_ABOUT THIS EXERCISE_
The result should be a full, exact repeat of the entries, free of pictures.

──────────────────────────────

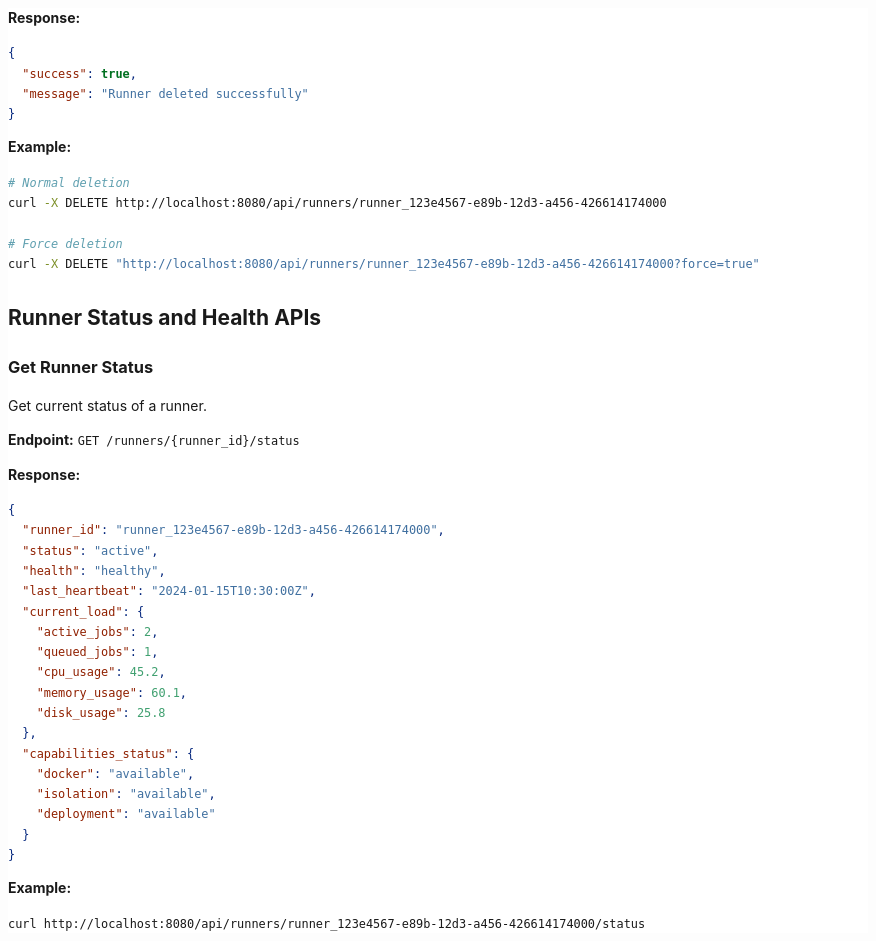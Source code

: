 **Response:**

```json
{
  "success": true,
  "message": "Runner deleted successfully"
}
```

**Example:**

```bash
# Normal deletion
curl -X DELETE http://localhost:8080/api/runners/runner_123e4567-e89b-12d3-a456-426614174000

# Force deletion
curl -X DELETE "http://localhost:8080/api/runners/runner_123e4567-e89b-12d3-a456-426614174000?force=true"
```

## Runner Status and Health APIs

### Get Runner Status

Get current status of a runner.

**Endpoint:** `GET /runners/{runner_id}/status`

**Response:**

```json
{
  "runner_id": "runner_123e4567-e89b-12d3-a456-426614174000",
  "status": "active",
  "health": "healthy",
  "last_heartbeat": "2024-01-15T10:30:00Z",
  "current_load": {
    "active_jobs": 2,
    "queued_jobs": 1,
    "cpu_usage": 45.2,
    "memory_usage": 60.1,
    "disk_usage": 25.8
  },
  "capabilities_status": {
    "docker": "available",
    "isolation": "available",
    "deployment": "available"
  }
}
```

**Example:**

```bash
curl http://localhost:8080/api/runners/runner_123e4567-e89b-12d3-a456-426614174000/status
```
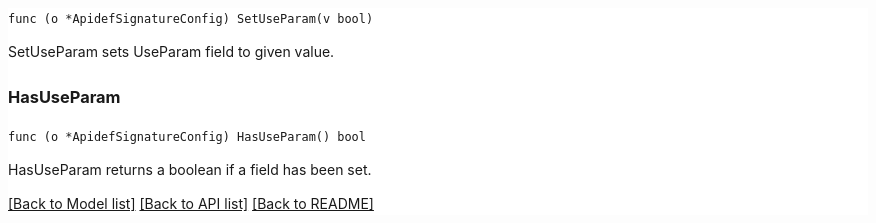 `func (o *ApidefSignatureConfig) SetUseParam(v bool)`

SetUseParam sets UseParam field to given value.

### HasUseParam

`func (o *ApidefSignatureConfig) HasUseParam() bool`

HasUseParam returns a boolean if a field has been set.


[[Back to Model list]](../README.md#documentation-for-models) [[Back to API list]](../README.md#documentation-for-api-endpoints) [[Back to README]](../README.md)


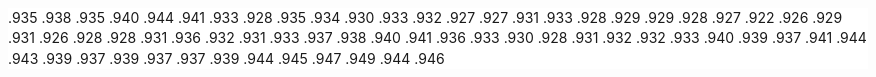 .935
.938
.935
.940
.944
.941
.933
.928
.935
.934
.930
.933
.932
.927
.927
.931
.933
.928
.929
.929
.928
.927
.922
.926
.929
.931
.926
.928
.928
.931
.936
.932
.931
.933
.937
.938
.940
.941
.936
.933
.930
.928
.931
.932
.932
.933
.940
.939
.937
.941
.944
.943
.939
.937
.939
.937
.937
.939
.944
.945
.947
.949
.944
.946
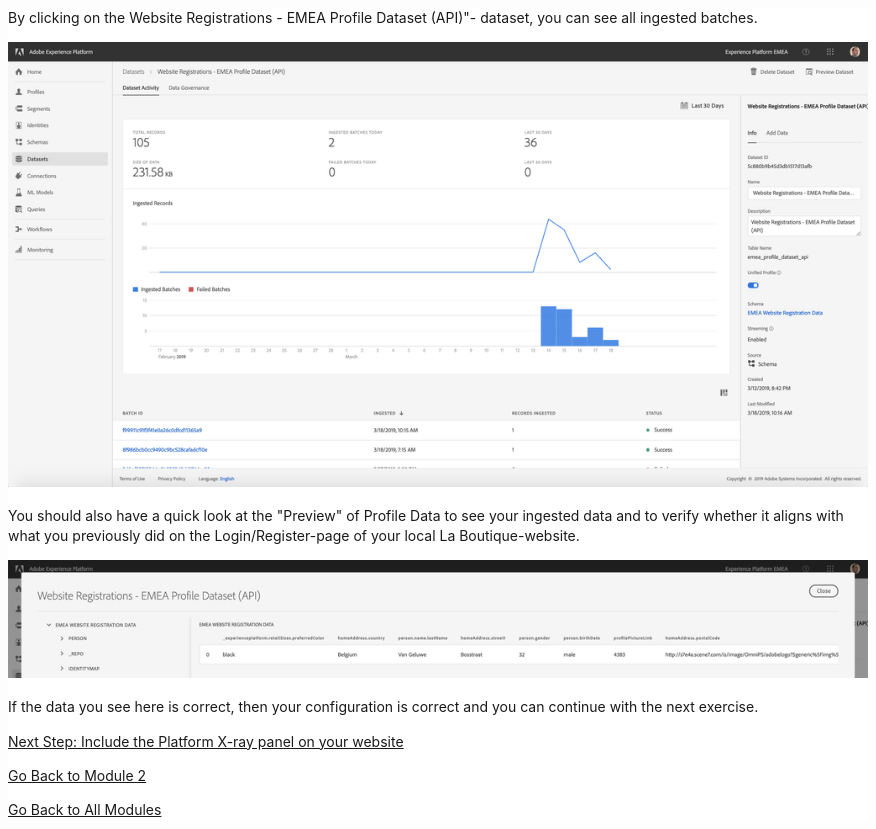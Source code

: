 By clicking on the Website Registrations - EMEA Profile Dataset (API)"- dataset, you can see all ingested batches.

![Verify Calls](./images/profilebatches.png)

You should also have a quick look at the "Preview" of Profile Data to see your ingested data and to verify whether it aligns with what you previously did on the Login/Register-page of your local La Boutique-website.

![Verify Calls](./images/profilepreviewdata.png)

If the data you see here is correct, then your configuration is correct and you can continue with the next exercise.

[Next Step: Include the Platform X-ray panel on your website](./ex3.md)

[Go Back to Module 2](../README.md)

[Go Back to All Modules](/../../)



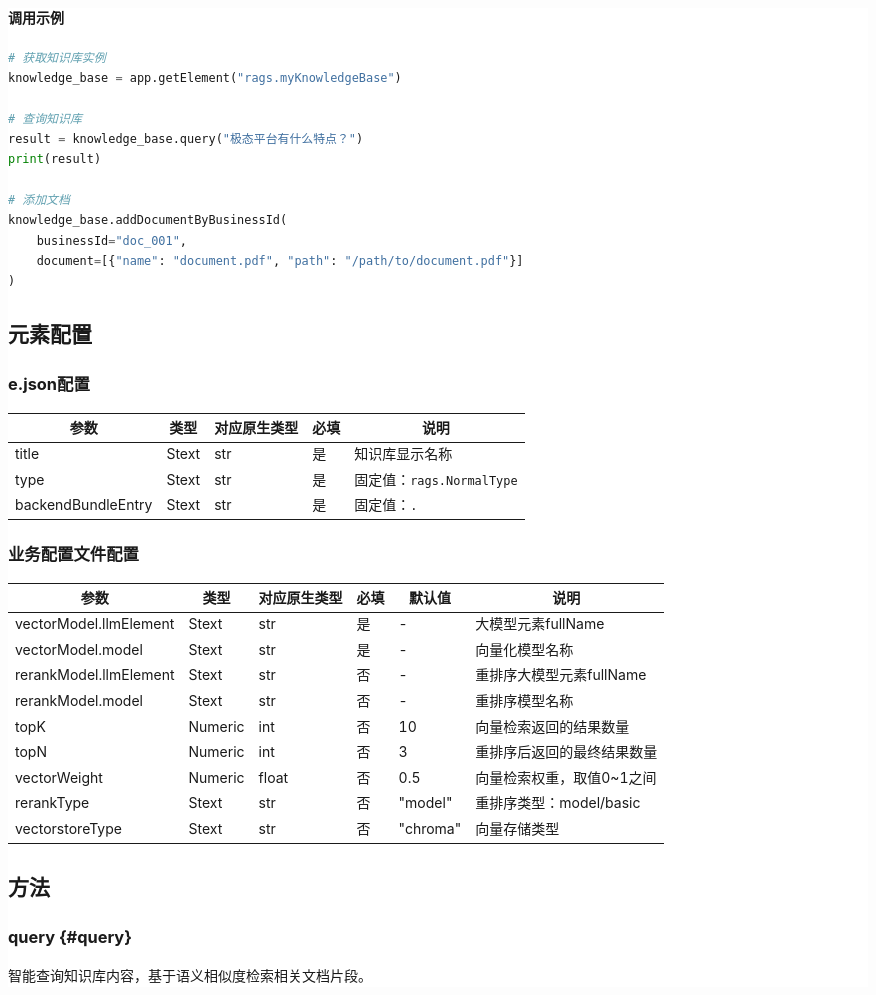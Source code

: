 #### 调用示例
```python title="使用AI知识库"
# 获取知识库实例
knowledge_base = app.getElement("rags.myKnowledgeBase")

# 查询知识库
result = knowledge_base.query("极态平台有什么特点？")
print(result)

# 添加文档
knowledge_base.addDocumentByBusinessId(
    businessId="doc_001",
    document=[{"name": "document.pdf", "path": "/path/to/document.pdf"}]
)
```

## 元素配置
### e.json配置
| 参数 | 类型 | 对应原生类型 | 必填 | 说明 |
|------|------|-------------|------|------|
| title | Stext | str | 是 | 知识库显示名称 |
| type | Stext | str | 是 | 固定值：`rags.NormalType` |
| backendBundleEntry | Stext | str | 是 | 固定值：`.` |

### 业务配置文件配置
| 参数 | 类型 | 对应原生类型 | 必填 | 默认值 | 说明 |
|------|------|-------------|------|--------|------|
| vectorModel.llmElement | Stext | str | 是 | - | 大模型元素fullName |
| vectorModel.model | Stext | str | 是 | - | 向量化模型名称 |
| rerankModel.llmElement | Stext | str | 否 | - | 重排序大模型元素fullName |
| rerankModel.model | Stext | str | 否 | - | 重排序模型名称 |
| topK | Numeric | int | 否 | 10 | 向量检索返回的结果数量 |
| topN | Numeric | int | 否 | 3 | 重排序后返回的最终结果数量 |
| vectorWeight | Numeric | float | 否 | 0.5 | 向量检索权重，取值0~1之间 |
| rerankType | Stext | str | 否 | "model" | 重排序类型：model/basic |
| vectorstoreType | Stext | str | 否 | "chroma" | 向量存储类型 |

## 方法 
### query {#query}
智能查询知识库内容，基于语义相似度检索相关文档片段。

──────────────────────────────

_SOLUTION_
Source code

: **Response:**

```json
{
  "success": true,
  "message": "Runner deleted successfully"
}
```

**Example:**

```bash
# Normal deletion
curl -X DELETE http://localhost:8080/api/runners/runner_123e4567-e89b-12d3-a456-426614174000

# Force deletion
curl -X DELETE "http://localhost:8080/api/runners/runner_123e4567-e89b-12d3-a456-426614174000?force=true"
```

## Runner Status and Health APIs

### Get Runner Status

Get current status of a runner.

**Endpoint:** `GET /runners/{runner_id}/status`

**Response:**

```json
{
  "runner_id": "runner_123e4567-e89b-12d3-a456-426614174000",
  "status": "active",
  "health": "healthy",
  "last_heartbeat": "2024-01-15T10:30:00Z",
  "current_load": {
    "active_jobs": 2,
    "queued_jobs": 1,
    "cpu_usage": 45.2,
    "memory_usage": 60.1,
    "disk_usage": 25.8
  },
  "capabilities_status": {
    "docker": "available",
    "isolation": "available",
    "deployment": "available"
  }
}
```

**Example:**

```bash
curl http://localhost:8080/api/runners/runner_123e4567-e89b-12d3-a456-426614174000/status
```
 `func (o *ApidefSignatureConfig) SetUseParam(v bool)`

SetUseParam sets UseParam field to given value.

### HasUseParam

`func (o *ApidefSignatureConfig) HasUseParam() bool`

HasUseParam returns a boolean if a field has been set.


[[Back to Model list]](../README.md#documentation-for-models) [[Back to API list]](../README.md#documentation-for-api-endpoints) [[Back to README]](../README.md)


 .935
.938
.935
.940
.944
.941
.933
.928
.935
.934
.930
.933
.932
.927
.927
.931
.933
.928
.929
.929
.928
.927
.922
.926
.929
.931
.926
.928
.928
.931
.936
.932
.931
.933
.937
.938
.940
.941
.936
.933
.930
.928
.931
.932
.932
.933
.940
.939
.937
.941
.944
.943
.939
.937
.939
.937
.937
.939
.944
.945
.947
.949
.944
.946
Source code

: By clicking on the Website Registrations - EMEA Profile Dataset (API)"- dataset, you can see all ingested batches.

![Verify Calls](./images/profilebatches.png)

You should also have a quick look at the "Preview" of Profile Data to see your ingested data and to verify whether it aligns with what you previously did on the Login/Register-page of your local La Boutique-website.

![Verify Calls](./images/profilepreviewdata.png)

If the data you see here is correct, then your configuration is correct and you can continue with the next exercise.

[Next Step: Include the Platform X-ray panel on your website](./ex3.md)

[Go Back to Module 2](../README.md)

[Go Back to All Modules](/../../)



Source code

: #### 调用示例
```python title="使用AI知识库"
# 获取知识库实例
knowledge_base = app.getElement("rags.myKnowledgeBase")

# 查询知识库
result = knowledge_base.query("极态平台有什么特点？")
print(result)

# 添加文档
knowledge_base.addDocumentByBusinessId(
    businessId="doc_001",
    document=[{"name": "document.pdf", "path": "/path/to/document.pdf"}]
)
```

## 元素配置
### e.json配置
| 参数 | 类型 | 对应原生类型 | 必填 | 说明 |
|------|------|-------------|------|------|
| title | Stext | str | 是 | 知识库显示名称 |
| type | Stext | str | 是 | 固定值：`rags.NormalType` |
| backendBundleEntry | Stext | str | 是 | 固定值：`.` |

### 业务配置文件配置
| 参数 | 类型 | 对应原生类型 | 必填 | 默认值 | 说明 |
|------|------|-------------|------|--------|------|
| vectorModel.llmElement | Stext | str | 是 | - | 大模型元素fullName |
| vectorModel.model | Stext | str | 是 | - | 向量化模型名称 |
| rerankModel.llmElement | Stext | str | 否 | - | 重排序大模型元素fullName |
| rerankModel.model | Stext | str | 否 | - | 重排序模型名称 |
| topK | Numeric | int | 否 | 10 | 向量检索返回的结果数量 |
| topN | Numeric | int | 否 | 3 | 重排序后返回的最终结果数量 |
| vectorWeight | Numeric | float | 否 | 0.5 | 向量检索权重，取值0~1之间 |
| rerankType | Stext | str | 否 | "model" | 重排序类型：model/basic |
| vectorstoreType | Stext | str | 否 | "chroma" | 向量存储类型 |

## 方法 
### query {#query}
智能查询知识库内容，基于语义相似度检索相关文档片段。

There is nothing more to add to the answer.